Task item:
Every line of the records below from the line with "is frustrated by" up to and including the line with "more dangerously—by success.**" must be reproduced exactly, and no line outside that range.

[[ The data open ]]

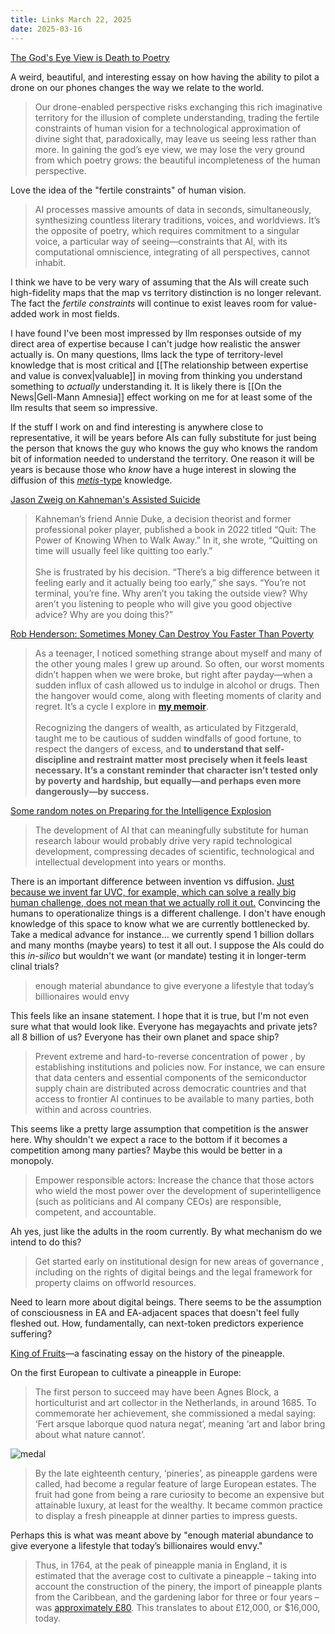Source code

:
 ```yaml
---
title: Links March 22, 2025
date: 2025-03-16
---
```

[The God's Eye View is Death to Poetry](https://hollisrobbinsanecdotal.substack.com/p/the-gods-eye-view-is-death-to-poetry?utm_source=post-email-title&publication_id=1004053&post_id=159102622&utm_campaign=email-post-title&isFreemail=true&r=i22m&triedRedirect=true&utm_medium=email)

A weird, beautiful, and interesting essay on how having the ability to pilot a drone on our phones changes the way we relate to the world.

>Our drone-enabled perspective risks exchanging this rich imaginative territory for the illusion of complete understanding, trading the fertile constraints of human vision for a technological approximation of divine sight that, paradoxically, may leave us seeing less rather than more. In gaining the god’s eye view, we may lose the very ground from which poetry grows: the beautiful incompleteness of the human perspective.

Love the idea of the "fertile constraints" of human vision. 

>AI processes massive amounts of data in seconds, simultaneously, synthesizing countless literary traditions, voices, and worldviews. It’s the opposite of poetry, which requires commitment to a singular voice, a particular way of seeing—constraints that AI, with its computational omniscience, integrating of all perspectives, cannot inhabit.

I think we have to be very wary of assuming that the AIs will create such high-fidelity maps that the map vs territory distinction is no longer relevant. The fact the *fertile constraints* will continue to exist leaves room for value-added work in most fields. 

I have found I've been most impressed by llm responses outside of my direct area of expertise because I can't judge how realistic the answer actually is. On many questions, llms lack the type of territory-level knowledge that is most critical and [[The relationship between expertise and value is convex|valuable]] in moving from thinking you understand something to *actually* understanding it.  It is likely there is [[On the News|Gell-Mann Amnesia]] effect working on me for at least some of the llm results that seem so impressive. 

If the stuff I work on and find interesting is anywhere close to representative, it will be years before AIs can fully substitute for just being the person that knows the guy who knows the guy who knows the random bit of information needed to understand the territory. One reason it will be years is because those who *know* have a huge interest in slowing the diffusion of this [*metis*-type](https://en.wikipedia.org/wiki/Seeing_Like_a_State) knowledge.

[Jason Zweig on Kahneman's Assisted Suicide](https://www.wsj.com/arts-culture/books/daniel-kahneman-assisted-suicide-9fb16124)

>Kahneman’s friend Annie Duke, a decision theorist and former professional poker player, published a book in 2022 titled “Quit: The Power of Knowing When to Walk Away.” In it, she wrote, “Quitting on time will usually feel like quitting too early.” <br>
><br>She is frustrated by his decision. “There’s a big difference between it feeling early and it actually being too early,” she says. “You’re not terminal, you’re fine. Why aren’t you taking the outside view? Why aren’t you listening to people who will give you good objective advice? Why are you doing this?”

[Rob Henderson: Sometimes Money Can Destroy You Faster Than Poverty](https://www.robkhenderson.com/p/sometimes-money-can-destroy-you-faster?utm_source=post-email-title&publication_id=800237&post_id=159090892&utm_campaign=email-post-title&isFreemail=true&r=i22m&triedRedirect=true&utm_medium=email)

>As a teenager, I noticed something strange about myself and many of the other young males I grew up around. So often, our worst moments didn’t happen when we were broke, but right after payday—when a sudden influx of cash allowed us to indulge in alcohol or drugs. Then the hangover would come, along with fleeting moments of clarity and regret. It’s a cycle I explore in **[my memoir](https://www.simonandschuster.com/books/Troubled/Rob-Henderson/9781982168537)**.<br><br>Recognizing the dangers of wealth, as articulated by Fitzgerald, taught me to be cautious of sudden windfalls of good fortune, to respect the dangers of excess, and **to understand that self-discipline and restraint matter most precisely when it feels least necessary. It’s a constant reminder that character isn’t tested only by poverty and hardship, but equally—and perhaps even more dangerously—by success.**

[Some random notes on Preparing for the Intelligence Explosion](https://www.forethought.org/research/preparing-for-the-intelligence-explosion)

>The development of AI that can meaningfully substitute for human research labour would probably drive very rapid technological development, compressing decades of scientific, technological and intellectual development into years or months.

There is an important difference between invention vs diffusion. [Just because we invent far UVC, for example, which can solve a really big human challenge, does not mean that we actually roll it out.](https://www.worksinprogress.news/p/flipping-the-switch-on-far-uvc) Convincing the humans to operationalize things is a different challenge. I don't have enough knowledge of this space to know what we are currently bottlenecked by. Take a medical advance for instance... we currently spend 1 billion dollars and many months (maybe years) to test it all out. I suppose the AIs could do this *in-silico* but wouldn't we want (or mandate) testing it in longer-term clinal trials?

>enough material abundance to give everyone a lifestyle that today’s billionaires would envy

This feels like an insane statement. I hope that it is true, but I'm not even sure what that would look like. Everyone has megayachts and private jets? all 8 billion of us? Everyone has their own planet and space ship?

>Prevent extreme and hard-to-reverse concentration of power , by establishing institutions and policies now. For instance, we can ensure that data centers and essential components of the semiconductor supply chain are distributed across democratic countries and that access to frontier AI continues to be available to many parties, both within and across countries.

This seems like a pretty large assumption that competition is the answer here. Why shouldn't we expect a race to the bottom if it becomes a competition among many parties? Maybe this would be better in a monopoly.

>Empower responsible actors: Increase the chance that those actors who wield the most power over the development of superintelligence (such as politicians and AI company CEOs) are responsible, competent, and accountable.

Ah yes, just like the adults in the room currently. By what mechanism do we intend to do this?

> Get started early on institutional design for new areas of governance , including on the rights of digital beings and the legal framework for property claims on offworld resources.

Need to learn more about digital beings. There seems to be the assumption of consciousness in EA and EA-adjacent spaces that doesn't feel fully fleshed out. How, fundamentally, can next-token predictors experience suffering?

[King of Fruits](https://www.worksinprogress.news/p/king-of-fruits?utm_source=post-email-title&publication_id=90387&post_id=159486280&utm_campaign=email-post-title&isFreemail=true&r=i22m&triedRedirect=true&utm_medium=email)—a fascinating essay on the history of the pineapple.

On the first European to cultivate a pineapple in Europe:

>The first person to succeed may have been Agnes Block, a horticulturist and art collector in the Netherlands, in around 1685. To commemorate her achievement, she commissioned a medal saying: ‘Fert arsque laborque quod natura negat’, meaning ‘art and labor bring about what nature cannot’.

![medal](https://substackcdn.com/image/fetch/f_auto,q_auto:good,fl_progressive:steep/https%3A%2F%2Fsubstack-post-media.s3.amazonaws.com%2Fpublic%2Fimages%2F53a43b79-1d07-4930-b6f3-e1d99d83d8ac_1600x1441.png)

>By the late eighteenth century, ‘pineries’, as pineapple gardens were called, had become a regular feature of large European estates. The fruit had gone from being a rare curiosity to become an expensive but attainable luxury, at least for the wealthy. It became common practice to display a fresh pineapple at dinner parties to impress guests.

Perhaps this is what was meant above by "enough material abundance to give everyone a lifestyle that today’s billionaires would envy."

>Thus, in 1764, at the peak of pineapple mania in England, it is estimated that the average cost to cultivate a pineapple – taking into account the construction of the pinery, the import of pineapple plants from the Caribbean, and the gardening labor for three or four years – was [approximately £80](https://www.cabinetmagazine.org/issues/23/beauman.php). This translates to about £12,000, or $16,000, today.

[[ The data closed ]]

Answer to this exercise:
><br>She is frustrated by his decision. “There’s a big difference between it feeling early and it actually being too early,” she says. “You’re not terminal, you’re fine. Why aren’t you taking the outside view? Why aren’t you listening to people who will give you good objective advice? Why are you doing this?”

[Rob Henderson: Sometimes Money Can Destroy You Faster Than Poverty](https://www.robkhenderson.com/p/sometimes-money-can-destroy-you-faster?utm_source=post-email-title&publication_id=800237&post_id=159090892&utm_campaign=email-post-title&isFreemail=true&r=i22m&triedRedirect=true&utm_medium=email)

>As a teenager, I noticed something strange about myself and many of the other young males I grew up around. So often, our worst moments didn’t happen when we were broke, but right after payday—when a sudden influx of cash allowed us to indulge in alcohol or drugs. Then the hangover would come, along with fleeting moments of clarity and regret. It’s a cycle I explore in **[my memoir](https://www.simonandschuster.com/books/Troubled/Rob-Henderson/9781982168537)**.<br><br>Recognizing the dangers of wealth, as articulated by Fitzgerald, taught me to be cautious of sudden windfalls of good fortune, to respect the dangers of excess, and **to understand that self-discipline and restraint matter most precisely when it feels least necessary. It’s a constant reminder that character isn’t tested only by poverty and hardship, but equally—and perhaps even more dangerously—by success.**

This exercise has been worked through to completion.